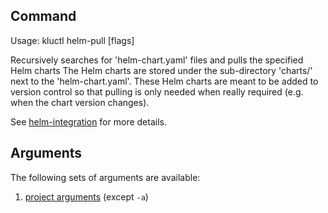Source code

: <!-- This comment is uncommented when auto-synced to www-kluctl.io

---
title: "helm-pull"
linkTitle: "helm-pull"
weight: 10
description: >
    helm-pull command
---
-->

## Command
<!-- BEGIN SECTION "helm-pull" "Usage" false -->
Usage: kluctl helm-pull [flags]

Recursively searches for 'helm-chart.yaml' files and pulls the specified Helm charts
The Helm charts are stored under the sub-directory 'charts/<chart-name>' next to the
'helm-chart.yaml'. These Helm charts are meant to be added to version control so that
pulling is only needed when really required (e.g. when the chart version changes).

<!-- END SECTION -->

See [helm-integration](../deployments/helm) for more details.

## Arguments
The following sets of arguments are available:
1. [project arguments](./common-arguments#project-arguments) (except `-a`)
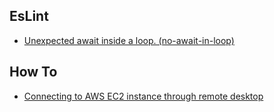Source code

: ## EsLint

- [Unexpected await inside a loop. (no-await-in-loop)](https://stackoverflow.com/questions/48957022/unexpected-await-inside-a-loop-no-await-in-loop)

## How To

- [Connecting to AWS EC2 instance through remote desktop](https://stackoverflow.com/questions/50100360/connecting-to-aws-ec2-instance-through-remote-desktop)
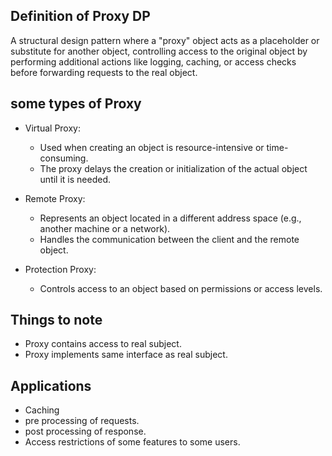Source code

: ## Definition of Proxy DP

A structural design pattern where a "proxy" object acts as a placeholder or substitute for another object, 
controlling access to the original object by performing additional actions
 like logging, caching, or access checks before forwarding requests to the real object.

## some types of Proxy

-  Virtual Proxy: 
   - Used when creating an object is resource-intensive or time-consuming.
   - The proxy delays the creation or initialization of the actual object until it is needed.

-  Remote Proxy:
   - Represents an object located in a different address space (e.g., another machine or a network).
   - Handles the communication between the client and the remote object.

-  Protection Proxy:
   - Controls access to an object based on permissions or access levels.


## Things to note

-  Proxy contains access to real subject.
- Proxy implements same interface as real subject.

## Applications

-  Caching
- pre processing of requests.
- post processing of response.
- Access restrictions of some features to some users.
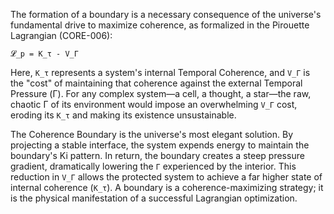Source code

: The formation of a boundary is a necessary consequence of the universe's fundamental drive to maximize coherence, as formalized in the Pirouette Lagrangian (CORE-006):

`𝓛_p = K_τ - V_Γ`

Here, `K_τ` represents a system's internal Temporal Coherence, and `V_Γ` is the "cost" of maintaining that coherence against the external Temporal Pressure (Γ). For any complex system—a cell, a thought, a star—the raw, chaotic Γ of its environment would impose an overwhelming `V_Γ` cost, eroding its `K_τ` and making its existence unsustainable.

The Coherence Boundary is the universe's most elegant solution. By projecting a stable interface, the system expends energy to maintain the boundary's Ki pattern. In return, the boundary creates a steep pressure gradient, dramatically lowering the `Γ` experienced by the interior. This reduction in `V_Γ` allows the protected system to achieve a far higher state of internal coherence (`K_τ`). A boundary is a coherence-maximizing strategy; it is the physical manifestation of a successful Lagrangian optimization.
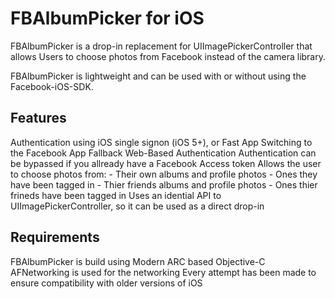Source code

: # FBAlbumPicker for iOS

FBAlbumPicker is a drop-in replacement for UIImagePickerController that allows Users to choose photos from Facebook instead of the camera library.

FBAlbumPicker is lightweight and can be used with or without using the Facebook-iOS-SDK.

## Features

  Authentication using iOS single signon (iOS 5+), or Fast App Switching to the Facebook App
  Fallback Web-Based Authentication
  Authentication can be bypassed if you allready have a Facebook Access token 
  Allows the user to choose photos from:
    - Their own albums and profile photos
    - Ones they have been tagged in
    - Thier friends albums and profile photos
    - Ones thier frineds have been tagged in
  Uses an idential API to UIImagePickerController, so it can be used as a direct drop-in

## Requirements

  FBAlbumPicker is build using Modern ARC based Objective-C
  AFNetworking is used for the networking
  Every attempt has been made to ensure compatibility with older versions of iOS



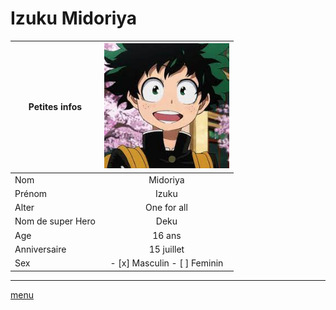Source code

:# Izuku Midoriya

|Petites infos    | <img src="https://github.com/laurorus/sitewebcour/blob/main/index.jpg" alt="Éditer sur GitLab" width="200px"/>            |
|-----------------|:-----------:|
|Nom              | Midoriya    |
|Prénom           | Izuku       |
|Alter            | One for all |
|Nom de super Hero| Deku        |
|Age              | 16 ans      |
|Anniversaire     | 15 juillet  |
|Sex              | - [x] Masculin - [ ] Feminin


___
[menu](https://github.com/laurorus/sitewebcour/blob/main/README.md)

=== TASK ITEM ===
A verbatim copy of every record above is required, with all pictures omitted.

=== ANSWER SECTION ===
Source code

: <!-- This comment is uncommented when auto-synced to www-kluctl.io

---
title: "helm-pull"
linkTitle: "helm-pull"
weight: 10
description: >
    helm-pull command
---
-->

## Command
<!-- BEGIN SECTION "helm-pull" "Usage" false -->
Usage: kluctl helm-pull [flags]

Recursively searches for 'helm-chart.yaml' files and pulls the specified Helm charts
The Helm charts are stored under the sub-directory 'charts/<chart-name>' next to the
'helm-chart.yaml'. These Helm charts are meant to be added to version control so that
pulling is only needed when really required (e.g. when the chart version changes).

<!-- END SECTION -->

See [helm-integration](../deployments/helm) for more details.

## Arguments
The following sets of arguments are available:
1. [project arguments](./common-arguments#project-arguments) (except `-a`)
Source code

: ## EsLint

- [Unexpected await inside a loop. (no-await-in-loop)](https://stackoverflow.com/questions/48957022/unexpected-await-inside-a-loop-no-await-in-loop)

## How To

- [Connecting to AWS EC2 instance through remote desktop](https://stackoverflow.com/questions/50100360/connecting-to-aws-ec2-instance-through-remote-desktop)
Source code

: ## Definition of Proxy DP

A structural design pattern where a "proxy" object acts as a placeholder or substitute for another object, 
controlling access to the original object by performing additional actions
 like logging, caching, or access checks before forwarding requests to the real object.

## some types of Proxy

-  Virtual Proxy: 
   - Used when creating an object is resource-intensive or time-consuming.
   - The proxy delays the creation or initialization of the actual object until it is needed.

-  Remote Proxy:
   - Represents an object located in a different address space (e.g., another machine or a network).
   - Handles the communication between the client and the remote object.

-  Protection Proxy:
   - Controls access to an object based on permissions or access levels.


## Things to note

-  Proxy contains access to real subject.
- Proxy implements same interface as real subject.

## Applications

-  Caching
- pre processing of requests.
- post processing of response.
- Access restrictions of some features to some users.
Source code

: The formation of a boundary is a necessary consequence of the universe's fundamental drive to maximize coherence, as formalized in the Pirouette Lagrangian (CORE-006):

`𝓛_p = K_τ - V_Γ`

Here, `K_τ` represents a system's internal Temporal Coherence, and `V_Γ` is the "cost" of maintaining that coherence against the external Temporal Pressure (Γ). For any complex system—a cell, a thought, a star—the raw, chaotic Γ of its environment would impose an overwhelming `V_Γ` cost, eroding its `K_τ` and making its existence unsustainable.

The Coherence Boundary is the universe's most elegant solution. By projecting a stable interface, the system expends energy to maintain the boundary's Ki pattern. In return, the boundary creates a steep pressure gradient, dramatically lowering the `Γ` experienced by the interior. This reduction in `V_Γ` allows the protected system to achieve a far higher state of internal coherence (`K_τ`). A boundary is a coherence-maximizing strategy; it is the physical manifestation of a successful Lagrangian optimization.
Source code

: # FBAlbumPicker for iOS

FBAlbumPicker is a drop-in replacement for UIImagePickerController that allows Users to choose photos from Facebook instead of the camera library.

FBAlbumPicker is lightweight and can be used with or without using the Facebook-iOS-SDK.

## Features

  Authentication using iOS single signon (iOS 5+), or Fast App Switching to the Facebook App
  Fallback Web-Based Authentication
  Authentication can be bypassed if you allready have a Facebook Access token 
  Allows the user to choose photos from:
    - Their own albums and profile photos
    - Ones they have been tagged in
    - Thier friends albums and profile photos
    - Ones thier frineds have been tagged in
  Uses an idential API to UIImagePickerController, so it can be used as a direct drop-in

## Requirements

  FBAlbumPicker is build using Modern ARC based Objective-C
  AFNetworking is used for the networking
  Every attempt has been made to ensure compatibility with older versions of iOS



Source code

:# Izuku Midoriya

|Petites infos    | <img src="https://github.com/laurorus/sitewebcour/blob/main/index.jpg" alt="Éditer sur GitLab" width="200px"/>            |
|-----------------|:-----------:|
|Nom              | Midoriya    |
|Prénom           | Izuku       |
|Alter            | One for all |
|Nom de super Hero| Deku        |
|Age              | 16 ans      |
|Anniversaire     | 15 juillet  |
|Sex              | - [x] Masculin - [ ] Feminin


___
[menu](https://github.com/laurorus/sitewebcour/blob/main/README.md)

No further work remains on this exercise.